GLIMPSE SECURITY STATEMENT
The security and privacy of customer data is one of Glimpse’s highest priorities. As such, to ensure the physical and digital security of all customer materials, Glimpse has implemented certain policies and practices which are listed below. If you have further questions or concerns, please don’t hesitate to contact us at info@glimp.se.
DIGITAL SECURITY - GLIMPSE PORTAL SOFTWARE AND CLOUD INFRASTRUCTURE
ENCRYPTION
The Glimpse solution is encrypted end-to-end. This means that all hardware, uploads, data storage, and internal databases are fully encrypted. Data is encrypted at rest and in-transit; until it reaches the user’s browser.
CLOUD SECURITY
Glimpse employs encrypted storage for all data. Glimpse’s cloud services are configured with private networking and are only accessible through secured and encrypted connections. Glimpse internal roles and policies are configured with minimal access, and development accounts require a multi-factor authentication flow.
APPLICATION SECURITY
The Glimpse Portal is by default secured using HTTPS with a secure socket layer (SSL). Glimpse uses an industry standard user authentication service and Glimpse does not have access to any user login credentials to the Portal.
APPLICATION DEVELOPMENT
The Portal’s code base is secured with industry standard tools, and all developers are required to digitally sign each change to the code base. Proposed changes must undergo a peer-review request change and pass a standard set of tests before and after review. All deployments require role-based authentication and are tested on multiple environments before release.
PATCH MANAGEMENT
Glimpse monitors and updates all library dependencies with industry standard tools. All updates are automatically added to Glimpse’s review process and tested for breaking changes. Glimpse conducts monthly audits of its packages and dependencies for potential issues.
LOGGING AND CONTINUOUS MONITORING
Glimpse maintains access logs into the Glimpse Portal and all Glimpse tools and infrastructure. Unusual activity automatically triggers alarms and alerts to the Glimpse engineering team.
CORE SUBPROCESSORS’ TECHNICAL AND ORGANIZATIONAL SECURITY MEASURES
DIGITAL SECURITY - EMPLOYEES AND THEIR ACCESS
NETWORK AND DEVICE SECURITY
All employee laptops have full-disk encryption and require user login.
ACCESS CONTROL
All software services used by Glimpse employees require multi-factor authentication.
TRAINING AND AWARENESS
All employees go through a security briefing. The Glimpse team holds monthly meetings to discuss potential threats and define best practices to prevent attacks and implement updated guidelines.

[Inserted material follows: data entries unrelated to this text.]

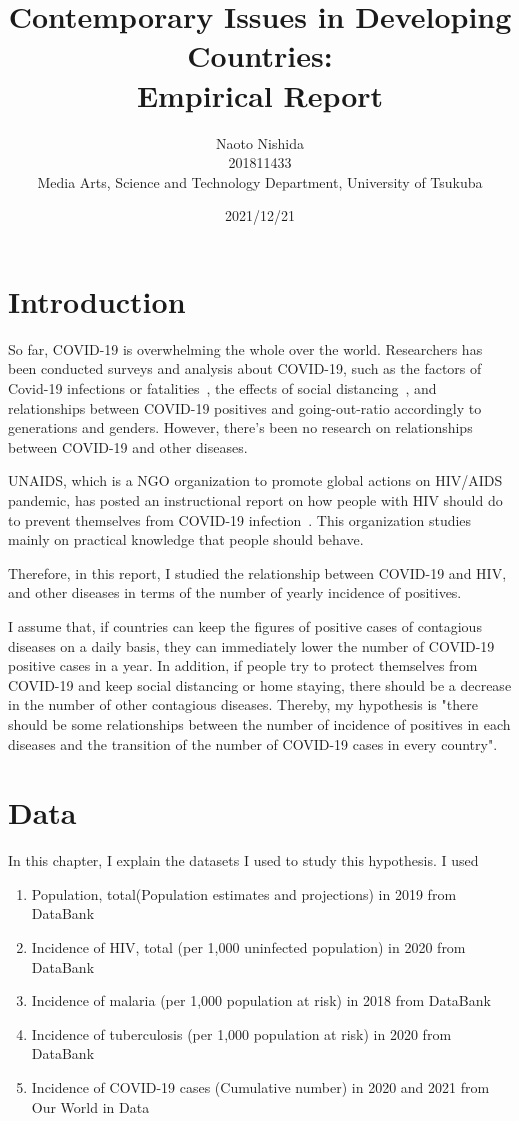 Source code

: \documentclass[12pt]{report}
\title{Contemporary Issues in Developing Countries: \\Empirical Report}
\author{Naoto Nishida\\201811433\\ Media Arts, Science and Technology Department, University of Tsukuba}
\date{2021/12/21}
\begin{document}
\maketitle
\tableofcontents

\chapter{Introduction}

So far, COVID-19 is overwhelming the whole over the world.
Researchers has been conducted surveys and analysis about COVID-19, such as the factors of Covid-19 infections or fatalities~\cite{toya2021cross,tsubasa2021modeling}, the effects of social distancing~\cite{CATO202051}, and relationships between COVID-19 positives and going-out-ratio accordingly to generations and genders.
However, there's been no research on relationships between COVID-19 and other diseases. 

UNAIDS, which is a NGO organization to promote global actions on HIV/AIDS pandemic, has posted an instructional report on how people with HIV should do to prevent themselves from COVID-19 infection~\cite{unaids, unaids_report}.
This organization studies mainly on practical knowledge that people should behave.

Therefore, in this report, I studied the relationship between COVID-19 and HIV, and other diseases in terms of the number of yearly incidence of positives. 


I assume that, if countries can keep the figures of positive cases of contagious diseases on a daily basis, they can immediately lower the number of COVID-19 positive cases in a year.
In addition, if people try to protect themselves from COVID-19 and keep social distancing or home staying, there should be a decrease in the number of other contagious diseases.
Thereby, my hypothesis is "there should be some relationships between the number of incidence of positives in each diseases and the transition of the number of COVID-19 cases in every country".

\chapter{Data}

In this chapter, I explain the datasets I used to study this hypothesis.
I used 
\begin{enumerate}
    \item Population, total(Population estimates and projections) in 2019 from DataBank~\cite{databank}
    \item Incidence of HIV, total (per 1,000 uninfected population) in 2020 from DataBank~\cite{databank}
    \item Incidence of malaria (per 1,000 population at risk) in 2018 from DataBank~\cite{databank}
    \item Incidence of tuberculosis (per 1,000 population at risk) in 2020 from DataBank~\cite{databank}
    \item Incidence of COVID-19 cases (Cumulative number) in 2020 and 2021 from Our World in Data~\cite{ourworldindata}
\end{enumerate}
\end{document}
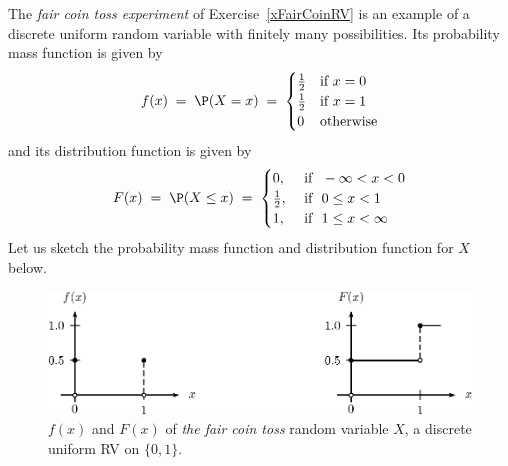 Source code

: \begin{example}\label{ExFairCoinRV}
The {\em fair coin toss experiment} of Exercise~\ref{xFairCoinRV} is an example of a discrete uniform random variable with finitely many possibilities. 
Its probability mass function is given by 
\[f(x)\;=\;\P(X=x)\;=\;
\begin{cases}
\frac{1}{2} & \text{if } x=0\\
\frac{1}{2} & \text{if } x=1\\
0 & \text{otherwise}
\end{cases}\] 
and its distribution function is given by
\[F(x)\; = \;\P(X \leq x) \;=\;
\begin{cases}
 0, & \text{ if } \ -\infty < x < 0\\
 \frac{1}{2}, & \text{ if } \ 0 \leq x < 1\\
 1,
& \text{ if } \ 1 \leq x < \infty
\end{cases}
\]
Let us sketch the probability mass function and distribution function for $X$ below. 
\begin{figure}[htbp]
\begin{center}
\includegraphics{pstricks/faircoinfF}
\caption{$f(x)$ and $F(x)$ of {\em the fair coin toss} random variable $X$, a discrete uniform RV on $\{0,1\}$.}
\end{center}
\end{figure}
\end{example}


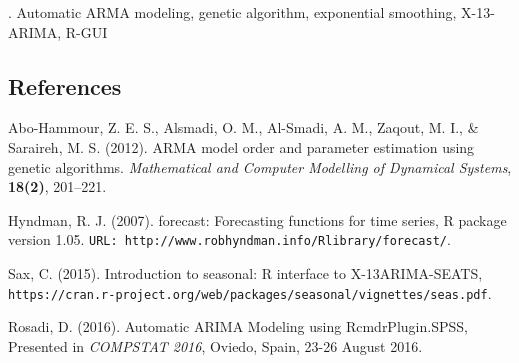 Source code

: \documentclass[12pt]{article}
\begin{document}
. Automatic ARMA modeling, genetic algorithm, exponential smoothing, X-13-ARIMA, R-GUI


%        
%
%        

\subsection*{References}

\begin{description}
\item
Abo-Hammour, Z. E. S., Alsmadi, O. M., Al-Smadi, A. M., Zaqout, M. I., \& Saraireh, M. S. (2012). 
ARMA model order and parameter estimation using genetic algorithms. \textit{Mathematical and Computer Modelling of Dynamical Systems}, \textbf{18(2)}, 201--221.

\item Hyndman, R. J. (2007).
forecast: Forecasting functions for time series, R package version 1.05. \texttt{URL: http://www.robhyndman.info/Rlibrary/forecast/}.

\item Sax, C. (2015).
Introduction to seasonal: R interface to X-13ARIMA-SEATS, \\
\texttt{https://cran.r-project.org/web/packages/seasonal/vignettes/seas.pdf}.

\item Rosadi, D. (2016). Automatic ARIMA Modeling using RcmdrPlugin.SPSS, Presented in \textit{COMPSTAT 2016}, Oviedo, Spain, 23-26 August 2016. 
\end{description}
\end{document}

To further safeguard customer confidentiality, Glimpse employees use unique customer IDs in place of company names outside of limited, restricted-access, internal environments.
PHYSICAL SECURITY
CELL STORAGE
All customer cells are securely stored in a double-locked cabinet and are only taken out for scanning or repackaging for return shipments to the customer. The keys to the cabinet's locks are kept in a safe which is accessible only to select Glimpse personnel. Inside the cabinet, cells are organized by customer, each labeled with a unique customer ID to eliminate any chance of mix-up.
Customer cells are never left unattended outside the cell storage cabinet. The movement of cells within the cabinet is restricted to authorized Glimpse personnel.
CELL HANDLING AND TRAINING
All employees responsible for cell scanning receive comprehensive training, which includes the safe and proper handling of customer cells. In the rare event of a cell being dropped on the floor, the Glimpse Operations team will promptly contact the customer.
CELL SHIPMENT
All members of the Glimpse Operations team handling return shipments of customer cells have undergone mandatory DOT training for mailing Li-metal and Li-ion batteries. For return shipments, Glimpse prioritizes the reuse of the customer's original packaging materials whenever feasible.
FACILITY SECURITY
Glimpse's facilities are located in a building equipped with security cameras and accessible only via key fob. Visitors are obligated to sign in with the receptionist at the front desk and are always accompanied while inside the building.